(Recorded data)
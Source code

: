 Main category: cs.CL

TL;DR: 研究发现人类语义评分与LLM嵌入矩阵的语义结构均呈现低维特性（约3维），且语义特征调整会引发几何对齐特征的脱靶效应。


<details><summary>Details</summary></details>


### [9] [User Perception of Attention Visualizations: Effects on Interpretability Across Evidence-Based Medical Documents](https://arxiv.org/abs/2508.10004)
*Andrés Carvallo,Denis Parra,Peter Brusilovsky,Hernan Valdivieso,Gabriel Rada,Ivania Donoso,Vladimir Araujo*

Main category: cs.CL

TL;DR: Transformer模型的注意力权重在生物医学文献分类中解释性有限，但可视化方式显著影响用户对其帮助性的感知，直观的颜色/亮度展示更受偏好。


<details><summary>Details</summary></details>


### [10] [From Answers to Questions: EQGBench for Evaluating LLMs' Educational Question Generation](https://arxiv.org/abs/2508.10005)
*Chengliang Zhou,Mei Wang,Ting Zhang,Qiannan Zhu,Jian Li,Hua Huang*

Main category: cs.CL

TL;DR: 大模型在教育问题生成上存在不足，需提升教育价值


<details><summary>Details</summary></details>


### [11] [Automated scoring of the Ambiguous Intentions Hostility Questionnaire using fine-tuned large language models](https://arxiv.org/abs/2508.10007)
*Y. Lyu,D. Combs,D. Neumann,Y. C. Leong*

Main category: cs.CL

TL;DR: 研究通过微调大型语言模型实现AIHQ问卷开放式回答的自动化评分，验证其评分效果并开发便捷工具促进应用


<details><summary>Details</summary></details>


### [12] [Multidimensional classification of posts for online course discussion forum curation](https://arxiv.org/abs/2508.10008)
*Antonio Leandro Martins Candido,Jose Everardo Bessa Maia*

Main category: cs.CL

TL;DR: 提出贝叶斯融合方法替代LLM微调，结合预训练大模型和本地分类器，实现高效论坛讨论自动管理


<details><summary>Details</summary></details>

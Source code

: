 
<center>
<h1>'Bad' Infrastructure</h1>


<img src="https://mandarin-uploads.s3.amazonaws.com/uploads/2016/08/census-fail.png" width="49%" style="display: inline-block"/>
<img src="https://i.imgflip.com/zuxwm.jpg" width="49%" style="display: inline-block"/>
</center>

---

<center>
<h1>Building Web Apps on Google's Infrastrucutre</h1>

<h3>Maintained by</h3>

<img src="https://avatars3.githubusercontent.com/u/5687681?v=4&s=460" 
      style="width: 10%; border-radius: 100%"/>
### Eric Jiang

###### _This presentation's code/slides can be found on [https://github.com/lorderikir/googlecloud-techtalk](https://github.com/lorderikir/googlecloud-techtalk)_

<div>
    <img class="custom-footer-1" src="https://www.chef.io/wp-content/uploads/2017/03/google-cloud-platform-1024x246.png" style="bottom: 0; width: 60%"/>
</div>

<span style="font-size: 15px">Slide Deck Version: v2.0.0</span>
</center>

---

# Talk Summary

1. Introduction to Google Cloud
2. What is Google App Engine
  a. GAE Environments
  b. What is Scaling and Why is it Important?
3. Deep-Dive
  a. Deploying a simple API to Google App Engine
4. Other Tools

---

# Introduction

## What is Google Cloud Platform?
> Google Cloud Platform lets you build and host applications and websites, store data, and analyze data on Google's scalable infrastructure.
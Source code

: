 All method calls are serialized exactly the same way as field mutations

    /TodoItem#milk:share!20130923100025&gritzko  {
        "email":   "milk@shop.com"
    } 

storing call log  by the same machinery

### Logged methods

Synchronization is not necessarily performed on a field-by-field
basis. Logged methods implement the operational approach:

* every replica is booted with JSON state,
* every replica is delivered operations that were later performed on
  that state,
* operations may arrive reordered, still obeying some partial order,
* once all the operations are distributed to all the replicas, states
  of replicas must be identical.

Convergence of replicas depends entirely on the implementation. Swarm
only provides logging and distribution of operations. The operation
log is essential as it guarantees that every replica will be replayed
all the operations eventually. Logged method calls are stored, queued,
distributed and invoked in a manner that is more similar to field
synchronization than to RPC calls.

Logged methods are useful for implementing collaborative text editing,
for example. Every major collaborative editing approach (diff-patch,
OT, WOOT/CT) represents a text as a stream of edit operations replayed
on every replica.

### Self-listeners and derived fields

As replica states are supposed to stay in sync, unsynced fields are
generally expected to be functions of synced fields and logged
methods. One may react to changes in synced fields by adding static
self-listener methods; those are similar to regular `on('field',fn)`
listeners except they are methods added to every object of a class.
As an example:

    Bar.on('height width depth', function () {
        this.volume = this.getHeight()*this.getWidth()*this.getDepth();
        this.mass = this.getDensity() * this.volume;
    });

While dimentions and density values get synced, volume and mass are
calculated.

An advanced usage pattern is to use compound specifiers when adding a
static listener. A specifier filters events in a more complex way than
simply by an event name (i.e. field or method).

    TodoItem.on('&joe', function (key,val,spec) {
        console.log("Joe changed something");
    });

#### [TASK ITEM]
Search the records for the word "style", then list every line that has it.

#### [FINISHED EXERCISE]
<img src="https://mandarin-uploads.s3.amazonaws.com/uploads/2016/08/census-fail.png" width="49%" style="display: inline-block"/>
<img src="https://i.imgflip.com/zuxwm.jpg" width="49%" style="display: inline-block"/>
      style="width: 10%; border-radius: 100%"/>
    <img class="custom-footer-1" src="https://www.chef.io/wp-content/uploads/2017/03/google-cloud-platform-1024x246.png" style="bottom: 0; width: 60%"/>
<span style="font-size: 15px">Slide Deck Version: v2.0.0</span>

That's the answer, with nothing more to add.